4. Shift towards an integrated digital and human workforce:
4.2 Creating new jobs in hybrid industries
In time, the Industrial Internet will blur industry boundaries, or give rise to new hybrid industries, such as digital medicine, precision agriculture and smart manufacturing, to name a few. These new industries will generate new jobs. Some roles will be familiar, but will require greater analytical abilities and skills in the use of digital technology. As machines assume routine tasks, future jobs will also increasingly rely on certain unique human attributes, such as creative problem-solving, complex forms of communication, large-frame pattern recognition, collaboration and the ability to adapt to unfamiliar situations.

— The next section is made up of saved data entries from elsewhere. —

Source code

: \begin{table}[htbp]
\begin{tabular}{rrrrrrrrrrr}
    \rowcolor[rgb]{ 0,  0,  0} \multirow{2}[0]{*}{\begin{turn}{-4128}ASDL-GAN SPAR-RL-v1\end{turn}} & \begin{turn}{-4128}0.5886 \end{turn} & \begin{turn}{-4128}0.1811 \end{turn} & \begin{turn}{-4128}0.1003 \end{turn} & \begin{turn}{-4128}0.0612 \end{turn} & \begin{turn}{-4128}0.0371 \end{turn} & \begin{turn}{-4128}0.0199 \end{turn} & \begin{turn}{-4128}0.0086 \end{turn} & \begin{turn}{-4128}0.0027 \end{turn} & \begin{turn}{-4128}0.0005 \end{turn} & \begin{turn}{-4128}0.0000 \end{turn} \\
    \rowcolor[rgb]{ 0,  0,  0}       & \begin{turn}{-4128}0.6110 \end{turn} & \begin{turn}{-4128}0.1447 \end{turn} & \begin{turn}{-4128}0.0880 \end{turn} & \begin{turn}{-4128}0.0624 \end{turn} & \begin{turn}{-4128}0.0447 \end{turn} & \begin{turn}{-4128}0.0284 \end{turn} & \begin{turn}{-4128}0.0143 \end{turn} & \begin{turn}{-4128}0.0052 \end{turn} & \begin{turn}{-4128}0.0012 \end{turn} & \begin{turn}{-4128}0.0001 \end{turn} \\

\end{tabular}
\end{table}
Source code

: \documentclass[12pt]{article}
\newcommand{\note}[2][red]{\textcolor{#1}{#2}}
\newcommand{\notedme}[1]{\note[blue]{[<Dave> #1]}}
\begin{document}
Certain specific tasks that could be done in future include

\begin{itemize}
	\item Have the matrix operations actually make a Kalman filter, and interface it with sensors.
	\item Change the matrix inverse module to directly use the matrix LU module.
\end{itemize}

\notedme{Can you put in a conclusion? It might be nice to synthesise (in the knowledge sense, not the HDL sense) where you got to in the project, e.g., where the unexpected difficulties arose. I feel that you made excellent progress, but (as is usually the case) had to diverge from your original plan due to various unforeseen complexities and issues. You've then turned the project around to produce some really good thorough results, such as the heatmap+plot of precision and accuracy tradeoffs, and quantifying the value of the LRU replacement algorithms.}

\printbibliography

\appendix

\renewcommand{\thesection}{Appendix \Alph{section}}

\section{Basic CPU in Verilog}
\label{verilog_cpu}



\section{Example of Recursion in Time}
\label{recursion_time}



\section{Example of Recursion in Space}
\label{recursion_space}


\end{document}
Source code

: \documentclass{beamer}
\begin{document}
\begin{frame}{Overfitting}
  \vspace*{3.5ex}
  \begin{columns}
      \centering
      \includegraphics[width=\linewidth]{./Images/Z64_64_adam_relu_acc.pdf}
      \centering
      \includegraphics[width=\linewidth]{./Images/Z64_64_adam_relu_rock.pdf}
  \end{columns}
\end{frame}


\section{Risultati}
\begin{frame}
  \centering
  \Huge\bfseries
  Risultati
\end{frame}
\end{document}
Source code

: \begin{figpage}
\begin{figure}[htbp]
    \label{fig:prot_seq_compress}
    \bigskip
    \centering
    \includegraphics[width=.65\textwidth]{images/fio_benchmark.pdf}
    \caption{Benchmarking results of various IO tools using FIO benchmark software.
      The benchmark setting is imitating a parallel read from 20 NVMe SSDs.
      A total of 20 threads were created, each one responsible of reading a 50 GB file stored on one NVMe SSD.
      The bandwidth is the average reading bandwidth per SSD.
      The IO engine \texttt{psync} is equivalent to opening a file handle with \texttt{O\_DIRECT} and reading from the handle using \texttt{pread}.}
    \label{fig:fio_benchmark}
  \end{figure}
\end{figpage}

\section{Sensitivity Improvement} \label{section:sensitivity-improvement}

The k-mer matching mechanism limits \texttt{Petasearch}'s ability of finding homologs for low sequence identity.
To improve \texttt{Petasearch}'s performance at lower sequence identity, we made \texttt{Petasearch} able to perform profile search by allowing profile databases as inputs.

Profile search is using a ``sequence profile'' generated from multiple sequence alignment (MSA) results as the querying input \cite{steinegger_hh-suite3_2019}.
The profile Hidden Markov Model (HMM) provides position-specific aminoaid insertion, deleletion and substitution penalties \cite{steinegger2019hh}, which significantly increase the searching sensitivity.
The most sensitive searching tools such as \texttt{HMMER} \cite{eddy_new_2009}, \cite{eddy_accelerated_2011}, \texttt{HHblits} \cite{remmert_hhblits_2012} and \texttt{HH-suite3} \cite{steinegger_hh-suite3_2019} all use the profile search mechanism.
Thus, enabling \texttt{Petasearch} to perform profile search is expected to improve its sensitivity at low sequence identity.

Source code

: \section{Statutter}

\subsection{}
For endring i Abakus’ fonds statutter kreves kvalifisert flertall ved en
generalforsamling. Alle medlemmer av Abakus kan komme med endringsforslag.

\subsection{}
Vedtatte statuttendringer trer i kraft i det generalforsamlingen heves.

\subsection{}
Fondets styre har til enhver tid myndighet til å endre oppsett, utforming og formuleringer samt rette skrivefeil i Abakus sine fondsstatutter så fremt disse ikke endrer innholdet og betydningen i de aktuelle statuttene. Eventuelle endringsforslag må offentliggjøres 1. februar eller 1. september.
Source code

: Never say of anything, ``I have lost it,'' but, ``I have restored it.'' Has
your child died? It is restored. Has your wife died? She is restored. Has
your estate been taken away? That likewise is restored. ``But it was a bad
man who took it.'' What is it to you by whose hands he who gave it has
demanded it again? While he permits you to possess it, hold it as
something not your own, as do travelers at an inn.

In smart manufacturing, for example, highly automated factories may require fewer blue-collar production workers or machine operators on the shop floors. But at the same time, there will be an increased need for more knowledge-based experts and decision-makers with digital and analytics skills to focus on tasks that cannot be automated, including system planning, engineering, exception handling, coordination and orchestration. By using robots, Marlin Steel – a custom metal products manufacturer based in Baltimore, Maryland – successfully migrated its existing workers from unsafe, routine jobs of bending metal by hand into safer, more interesting jobs of supervising robots. The net result was significantly higher productivity and quality, and the workers hourly pay was more than quadrupled. This has, in turn, led to a growing demand for Marlin Steel’s products and the hiring of 25% more workers.37
To support these hybrid industries, entirely new categories of jobs will emerge – medical robot designers, grid modernization managers, intermodal transportation network engineers and more. Most of these jobs will demand strong interdisciplinary skills, including deep knowledge about specific industry domains, new technologies, software and data skills, along with soft skills (e.g. leadership, communication, collaboration).
As more traditional companies embrace the Industrial Internet, the demand for traditional IT jobs will grow as well, to include positions in software development, big data analytics, systems integration and security. In particular, user-experience designers will be in high demand, while companies will also need more IT managers and infrastructure specialists to ensure a smooth transition as companies migrate more of their business processes into the cloud. Increasing connectivity and availability of personal data over the global network will also call for new types of security and privacy experts who can help businesses and governments manage and mitigate security risks.